What you are asked to do: State how many lines of the records contain the string "should". Give the number alone.

Input data:
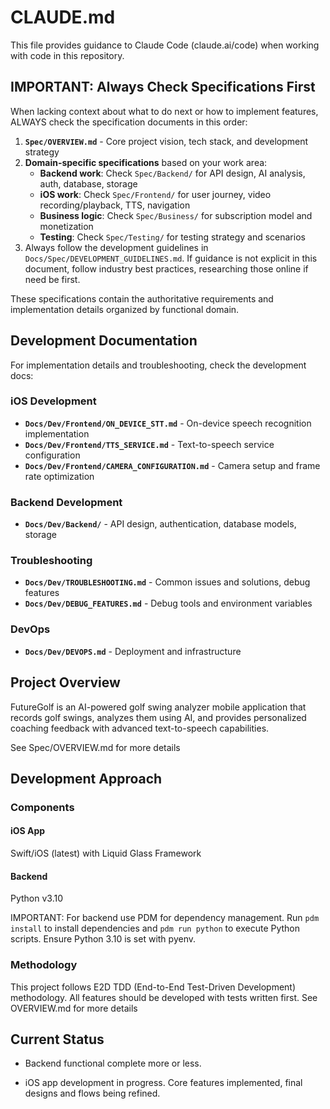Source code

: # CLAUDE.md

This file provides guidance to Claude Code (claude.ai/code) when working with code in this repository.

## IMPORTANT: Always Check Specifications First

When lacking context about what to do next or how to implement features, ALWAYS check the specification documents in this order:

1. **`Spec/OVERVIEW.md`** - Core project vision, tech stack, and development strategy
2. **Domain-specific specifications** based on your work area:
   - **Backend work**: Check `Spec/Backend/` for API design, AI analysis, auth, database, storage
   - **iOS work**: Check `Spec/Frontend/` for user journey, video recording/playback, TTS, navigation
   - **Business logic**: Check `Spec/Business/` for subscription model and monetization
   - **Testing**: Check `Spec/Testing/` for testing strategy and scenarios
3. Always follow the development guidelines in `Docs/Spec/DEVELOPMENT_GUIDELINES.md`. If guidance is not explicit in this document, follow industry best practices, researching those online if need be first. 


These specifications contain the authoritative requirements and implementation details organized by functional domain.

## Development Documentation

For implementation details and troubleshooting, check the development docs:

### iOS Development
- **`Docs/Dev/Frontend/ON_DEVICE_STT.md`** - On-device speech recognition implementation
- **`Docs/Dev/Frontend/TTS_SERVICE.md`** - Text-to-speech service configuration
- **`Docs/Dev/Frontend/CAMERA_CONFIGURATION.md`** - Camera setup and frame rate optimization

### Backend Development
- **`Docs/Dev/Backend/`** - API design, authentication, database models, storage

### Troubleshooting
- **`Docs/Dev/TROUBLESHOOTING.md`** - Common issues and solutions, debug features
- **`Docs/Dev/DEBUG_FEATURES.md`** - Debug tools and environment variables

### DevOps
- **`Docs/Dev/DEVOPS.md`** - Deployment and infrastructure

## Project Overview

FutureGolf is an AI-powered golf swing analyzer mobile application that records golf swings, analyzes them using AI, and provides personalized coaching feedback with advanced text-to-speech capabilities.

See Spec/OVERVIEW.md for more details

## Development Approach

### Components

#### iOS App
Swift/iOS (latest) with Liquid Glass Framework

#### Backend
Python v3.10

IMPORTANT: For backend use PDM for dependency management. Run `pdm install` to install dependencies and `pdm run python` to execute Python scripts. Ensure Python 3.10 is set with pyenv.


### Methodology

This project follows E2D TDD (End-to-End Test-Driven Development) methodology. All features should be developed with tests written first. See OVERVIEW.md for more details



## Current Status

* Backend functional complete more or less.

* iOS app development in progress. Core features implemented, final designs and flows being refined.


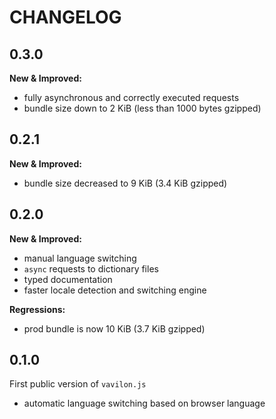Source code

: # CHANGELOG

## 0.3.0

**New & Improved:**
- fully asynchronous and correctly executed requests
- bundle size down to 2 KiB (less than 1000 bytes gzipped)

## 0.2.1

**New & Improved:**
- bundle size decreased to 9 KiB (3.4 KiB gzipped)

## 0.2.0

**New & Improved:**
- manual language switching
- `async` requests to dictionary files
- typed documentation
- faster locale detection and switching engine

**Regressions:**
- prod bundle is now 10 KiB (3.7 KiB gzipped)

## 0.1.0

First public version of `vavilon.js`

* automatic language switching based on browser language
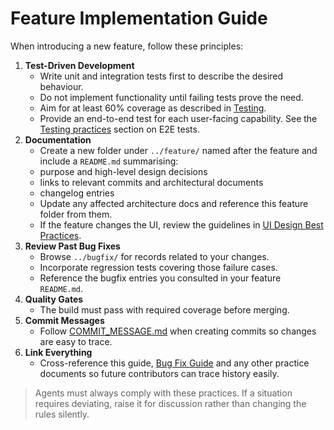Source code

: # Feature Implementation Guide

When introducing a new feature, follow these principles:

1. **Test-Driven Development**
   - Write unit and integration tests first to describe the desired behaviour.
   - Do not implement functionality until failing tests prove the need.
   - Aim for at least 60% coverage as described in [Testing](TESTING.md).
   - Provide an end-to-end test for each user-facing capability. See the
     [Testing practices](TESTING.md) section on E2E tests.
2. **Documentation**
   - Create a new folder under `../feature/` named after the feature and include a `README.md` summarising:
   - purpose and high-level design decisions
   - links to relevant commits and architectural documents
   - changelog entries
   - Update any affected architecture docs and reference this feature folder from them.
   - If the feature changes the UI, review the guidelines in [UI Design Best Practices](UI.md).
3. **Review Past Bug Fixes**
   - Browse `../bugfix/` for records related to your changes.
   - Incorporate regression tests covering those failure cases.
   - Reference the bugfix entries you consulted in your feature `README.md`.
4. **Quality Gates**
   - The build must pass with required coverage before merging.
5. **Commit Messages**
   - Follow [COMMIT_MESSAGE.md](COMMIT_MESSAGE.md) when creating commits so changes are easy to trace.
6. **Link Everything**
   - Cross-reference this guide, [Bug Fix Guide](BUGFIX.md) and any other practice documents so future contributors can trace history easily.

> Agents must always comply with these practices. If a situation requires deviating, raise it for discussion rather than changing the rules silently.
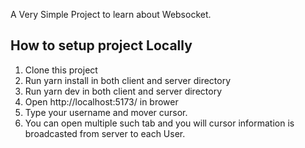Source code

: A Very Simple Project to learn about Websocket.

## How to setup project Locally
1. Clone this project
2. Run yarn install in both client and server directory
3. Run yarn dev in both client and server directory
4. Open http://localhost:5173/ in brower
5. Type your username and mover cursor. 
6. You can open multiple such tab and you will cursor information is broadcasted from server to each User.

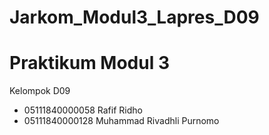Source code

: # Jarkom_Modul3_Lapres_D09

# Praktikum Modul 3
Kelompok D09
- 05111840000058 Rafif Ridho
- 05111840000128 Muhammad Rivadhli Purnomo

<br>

--

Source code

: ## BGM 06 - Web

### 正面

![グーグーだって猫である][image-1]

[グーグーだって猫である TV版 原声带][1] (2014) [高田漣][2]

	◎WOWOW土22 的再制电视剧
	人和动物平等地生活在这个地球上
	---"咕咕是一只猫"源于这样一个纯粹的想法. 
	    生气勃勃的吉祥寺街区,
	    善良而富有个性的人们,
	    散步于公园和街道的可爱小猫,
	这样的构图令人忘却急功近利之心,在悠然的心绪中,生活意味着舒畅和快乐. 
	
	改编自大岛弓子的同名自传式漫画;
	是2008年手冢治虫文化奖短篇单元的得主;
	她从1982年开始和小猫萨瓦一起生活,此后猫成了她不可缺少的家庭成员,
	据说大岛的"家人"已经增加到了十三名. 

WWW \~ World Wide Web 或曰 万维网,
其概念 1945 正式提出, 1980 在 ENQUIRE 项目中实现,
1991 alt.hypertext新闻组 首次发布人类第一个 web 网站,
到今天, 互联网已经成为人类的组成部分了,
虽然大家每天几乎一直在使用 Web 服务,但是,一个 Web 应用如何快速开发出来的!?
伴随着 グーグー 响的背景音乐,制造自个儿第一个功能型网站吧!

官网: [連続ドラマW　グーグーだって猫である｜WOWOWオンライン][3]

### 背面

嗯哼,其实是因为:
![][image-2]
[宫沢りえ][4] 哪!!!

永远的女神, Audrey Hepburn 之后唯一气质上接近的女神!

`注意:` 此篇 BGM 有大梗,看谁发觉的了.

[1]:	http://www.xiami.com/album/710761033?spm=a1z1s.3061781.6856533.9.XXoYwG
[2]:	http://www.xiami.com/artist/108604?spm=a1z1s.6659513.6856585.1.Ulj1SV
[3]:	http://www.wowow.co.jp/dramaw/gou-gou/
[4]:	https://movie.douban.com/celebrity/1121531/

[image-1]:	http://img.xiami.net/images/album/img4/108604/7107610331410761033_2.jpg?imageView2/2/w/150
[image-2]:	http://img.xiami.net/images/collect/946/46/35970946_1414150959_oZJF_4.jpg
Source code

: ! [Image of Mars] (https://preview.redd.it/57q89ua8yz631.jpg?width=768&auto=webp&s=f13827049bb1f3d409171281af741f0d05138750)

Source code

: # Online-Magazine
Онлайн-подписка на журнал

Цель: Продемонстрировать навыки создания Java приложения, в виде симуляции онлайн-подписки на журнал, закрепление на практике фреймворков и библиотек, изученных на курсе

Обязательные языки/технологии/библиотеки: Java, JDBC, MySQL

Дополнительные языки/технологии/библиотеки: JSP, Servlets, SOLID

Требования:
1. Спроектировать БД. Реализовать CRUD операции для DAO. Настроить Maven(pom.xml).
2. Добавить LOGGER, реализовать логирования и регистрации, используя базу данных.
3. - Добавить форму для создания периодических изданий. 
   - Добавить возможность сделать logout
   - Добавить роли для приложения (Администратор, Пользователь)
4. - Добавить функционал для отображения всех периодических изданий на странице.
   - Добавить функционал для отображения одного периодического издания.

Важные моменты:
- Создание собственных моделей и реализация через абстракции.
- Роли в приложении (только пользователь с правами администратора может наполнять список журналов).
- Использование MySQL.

...

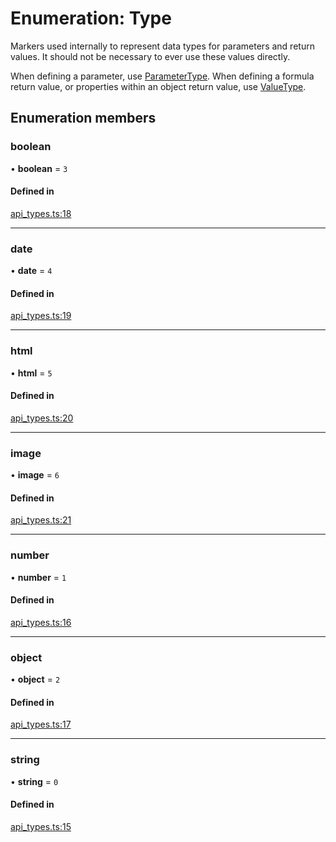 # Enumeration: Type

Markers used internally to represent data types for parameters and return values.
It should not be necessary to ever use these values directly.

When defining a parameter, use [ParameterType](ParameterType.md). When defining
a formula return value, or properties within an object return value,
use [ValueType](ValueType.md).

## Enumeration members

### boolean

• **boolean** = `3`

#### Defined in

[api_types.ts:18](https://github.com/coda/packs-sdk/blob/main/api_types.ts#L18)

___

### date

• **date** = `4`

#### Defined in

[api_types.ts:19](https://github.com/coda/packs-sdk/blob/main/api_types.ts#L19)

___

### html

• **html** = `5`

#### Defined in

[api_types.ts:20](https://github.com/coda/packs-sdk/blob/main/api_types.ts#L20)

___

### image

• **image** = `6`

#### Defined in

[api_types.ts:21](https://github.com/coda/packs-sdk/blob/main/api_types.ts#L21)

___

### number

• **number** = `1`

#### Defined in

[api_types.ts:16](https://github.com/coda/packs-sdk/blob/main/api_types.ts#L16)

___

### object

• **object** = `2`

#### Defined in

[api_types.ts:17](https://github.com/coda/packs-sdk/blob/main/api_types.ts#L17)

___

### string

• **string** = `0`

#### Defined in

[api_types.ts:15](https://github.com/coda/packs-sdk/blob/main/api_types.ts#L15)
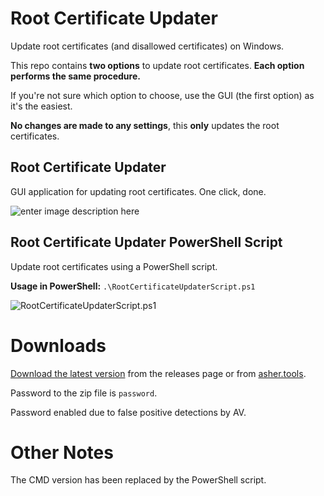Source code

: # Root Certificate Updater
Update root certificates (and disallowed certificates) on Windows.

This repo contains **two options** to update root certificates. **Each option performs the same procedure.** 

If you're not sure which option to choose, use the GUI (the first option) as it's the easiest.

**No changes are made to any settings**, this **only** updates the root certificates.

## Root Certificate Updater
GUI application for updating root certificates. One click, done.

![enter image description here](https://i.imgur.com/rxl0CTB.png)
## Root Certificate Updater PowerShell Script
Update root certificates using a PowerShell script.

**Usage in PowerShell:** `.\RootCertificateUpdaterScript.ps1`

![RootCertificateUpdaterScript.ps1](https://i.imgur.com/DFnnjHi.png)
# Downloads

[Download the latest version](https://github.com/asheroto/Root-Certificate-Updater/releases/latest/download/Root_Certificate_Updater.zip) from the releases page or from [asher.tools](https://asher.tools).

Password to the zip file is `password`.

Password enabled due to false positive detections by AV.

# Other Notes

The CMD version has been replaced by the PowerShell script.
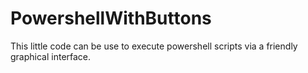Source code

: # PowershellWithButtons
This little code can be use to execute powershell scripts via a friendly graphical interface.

Reply: 2